### Task objective
A copy is needed of each line in the records that has the word "plugin".

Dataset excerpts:
═══

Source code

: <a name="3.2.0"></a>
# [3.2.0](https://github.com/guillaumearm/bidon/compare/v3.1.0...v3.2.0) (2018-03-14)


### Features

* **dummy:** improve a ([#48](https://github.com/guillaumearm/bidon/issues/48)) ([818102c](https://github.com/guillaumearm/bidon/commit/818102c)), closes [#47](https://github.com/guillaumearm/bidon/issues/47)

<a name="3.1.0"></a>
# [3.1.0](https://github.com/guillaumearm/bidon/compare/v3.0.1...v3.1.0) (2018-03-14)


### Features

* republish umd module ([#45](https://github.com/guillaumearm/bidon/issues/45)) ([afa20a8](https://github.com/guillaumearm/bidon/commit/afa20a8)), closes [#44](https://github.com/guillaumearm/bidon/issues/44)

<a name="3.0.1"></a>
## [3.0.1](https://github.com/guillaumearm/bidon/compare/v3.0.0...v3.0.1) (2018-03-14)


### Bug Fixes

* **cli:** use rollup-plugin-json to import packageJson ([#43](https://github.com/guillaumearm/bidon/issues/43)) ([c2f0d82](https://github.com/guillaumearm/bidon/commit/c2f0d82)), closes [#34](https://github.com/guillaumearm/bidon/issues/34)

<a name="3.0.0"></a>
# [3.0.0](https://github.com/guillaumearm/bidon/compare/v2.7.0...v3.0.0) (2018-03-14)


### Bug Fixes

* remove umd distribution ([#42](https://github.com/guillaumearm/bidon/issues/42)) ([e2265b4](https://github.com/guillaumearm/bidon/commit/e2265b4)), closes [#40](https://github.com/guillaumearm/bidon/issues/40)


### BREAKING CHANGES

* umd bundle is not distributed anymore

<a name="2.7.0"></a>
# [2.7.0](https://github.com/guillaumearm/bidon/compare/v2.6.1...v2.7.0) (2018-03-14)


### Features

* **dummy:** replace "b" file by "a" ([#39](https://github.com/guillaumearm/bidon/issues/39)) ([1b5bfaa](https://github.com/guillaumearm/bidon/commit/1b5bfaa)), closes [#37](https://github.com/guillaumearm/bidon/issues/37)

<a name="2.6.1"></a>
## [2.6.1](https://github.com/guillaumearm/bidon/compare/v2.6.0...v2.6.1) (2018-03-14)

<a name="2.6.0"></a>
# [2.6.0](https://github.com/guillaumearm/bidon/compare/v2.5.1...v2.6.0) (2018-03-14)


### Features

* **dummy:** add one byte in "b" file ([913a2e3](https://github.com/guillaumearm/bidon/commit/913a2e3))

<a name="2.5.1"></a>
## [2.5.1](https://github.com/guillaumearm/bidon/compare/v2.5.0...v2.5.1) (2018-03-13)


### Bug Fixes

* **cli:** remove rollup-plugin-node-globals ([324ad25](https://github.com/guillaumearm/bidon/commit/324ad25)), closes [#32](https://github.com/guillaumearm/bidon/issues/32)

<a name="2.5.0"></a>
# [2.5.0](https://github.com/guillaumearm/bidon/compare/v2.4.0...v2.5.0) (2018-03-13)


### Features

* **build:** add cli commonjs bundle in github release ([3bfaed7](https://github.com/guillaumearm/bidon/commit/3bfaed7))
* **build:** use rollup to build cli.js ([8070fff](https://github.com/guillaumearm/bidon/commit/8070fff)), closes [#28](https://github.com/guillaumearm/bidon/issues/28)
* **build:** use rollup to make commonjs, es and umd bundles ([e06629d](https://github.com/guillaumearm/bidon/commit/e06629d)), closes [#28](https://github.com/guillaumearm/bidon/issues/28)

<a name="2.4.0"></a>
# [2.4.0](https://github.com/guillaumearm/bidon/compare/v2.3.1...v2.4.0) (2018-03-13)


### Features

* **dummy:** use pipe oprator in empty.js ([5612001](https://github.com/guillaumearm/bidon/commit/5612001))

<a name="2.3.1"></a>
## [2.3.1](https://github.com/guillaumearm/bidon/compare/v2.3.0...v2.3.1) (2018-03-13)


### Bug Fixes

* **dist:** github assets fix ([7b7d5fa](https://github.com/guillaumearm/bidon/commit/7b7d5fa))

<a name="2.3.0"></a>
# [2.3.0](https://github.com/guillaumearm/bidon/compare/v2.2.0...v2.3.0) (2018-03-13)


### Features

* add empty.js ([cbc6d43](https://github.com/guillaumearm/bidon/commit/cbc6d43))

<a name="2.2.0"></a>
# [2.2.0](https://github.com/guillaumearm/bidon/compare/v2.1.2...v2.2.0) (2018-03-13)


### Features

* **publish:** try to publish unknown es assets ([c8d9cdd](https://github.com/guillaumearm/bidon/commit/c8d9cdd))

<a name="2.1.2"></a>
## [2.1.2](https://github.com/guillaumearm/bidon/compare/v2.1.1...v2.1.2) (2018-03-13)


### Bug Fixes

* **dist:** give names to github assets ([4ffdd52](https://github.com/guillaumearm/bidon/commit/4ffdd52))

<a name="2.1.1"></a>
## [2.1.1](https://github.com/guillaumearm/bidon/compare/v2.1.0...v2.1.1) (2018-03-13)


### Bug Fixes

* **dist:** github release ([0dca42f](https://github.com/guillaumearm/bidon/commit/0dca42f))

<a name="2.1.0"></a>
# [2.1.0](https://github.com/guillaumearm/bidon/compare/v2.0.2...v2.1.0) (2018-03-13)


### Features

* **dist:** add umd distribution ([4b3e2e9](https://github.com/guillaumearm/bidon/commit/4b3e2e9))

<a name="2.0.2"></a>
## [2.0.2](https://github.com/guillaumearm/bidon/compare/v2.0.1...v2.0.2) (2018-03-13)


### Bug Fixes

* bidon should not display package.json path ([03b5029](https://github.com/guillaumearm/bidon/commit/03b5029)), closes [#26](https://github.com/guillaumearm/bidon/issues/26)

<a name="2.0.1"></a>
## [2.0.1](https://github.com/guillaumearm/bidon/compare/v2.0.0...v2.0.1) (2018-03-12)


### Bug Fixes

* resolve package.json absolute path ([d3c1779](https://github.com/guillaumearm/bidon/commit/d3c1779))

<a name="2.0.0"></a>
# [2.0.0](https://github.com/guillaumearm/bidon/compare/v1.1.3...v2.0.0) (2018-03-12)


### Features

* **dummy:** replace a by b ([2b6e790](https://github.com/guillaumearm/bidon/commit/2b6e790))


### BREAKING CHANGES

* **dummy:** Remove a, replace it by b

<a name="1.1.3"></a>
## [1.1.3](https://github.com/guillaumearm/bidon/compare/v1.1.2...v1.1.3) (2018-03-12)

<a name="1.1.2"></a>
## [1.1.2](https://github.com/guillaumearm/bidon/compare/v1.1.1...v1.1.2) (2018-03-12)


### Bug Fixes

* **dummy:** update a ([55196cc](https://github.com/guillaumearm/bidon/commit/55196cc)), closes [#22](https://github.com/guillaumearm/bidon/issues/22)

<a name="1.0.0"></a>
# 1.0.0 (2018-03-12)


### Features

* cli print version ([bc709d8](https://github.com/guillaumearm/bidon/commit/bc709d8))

═══

### Solved problem
* **cli:** use rollup-plugin-json to import packageJson ([#43](https://github.com/guillaumearm/bidon/issues/43)) ([c2f0d82](https://github.com/guillaumearm/bidon/commit/c2f0d82)), closes [#34](https://github.com/guillaumearm/bidon/issues/34)
* **cli:** remove rollup-plugin-node-globals ([324ad25](https://github.com/guillaumearm/bidon/commit/324ad25)), closes [#32](https://github.com/guillaumearm/bidon/issues/32)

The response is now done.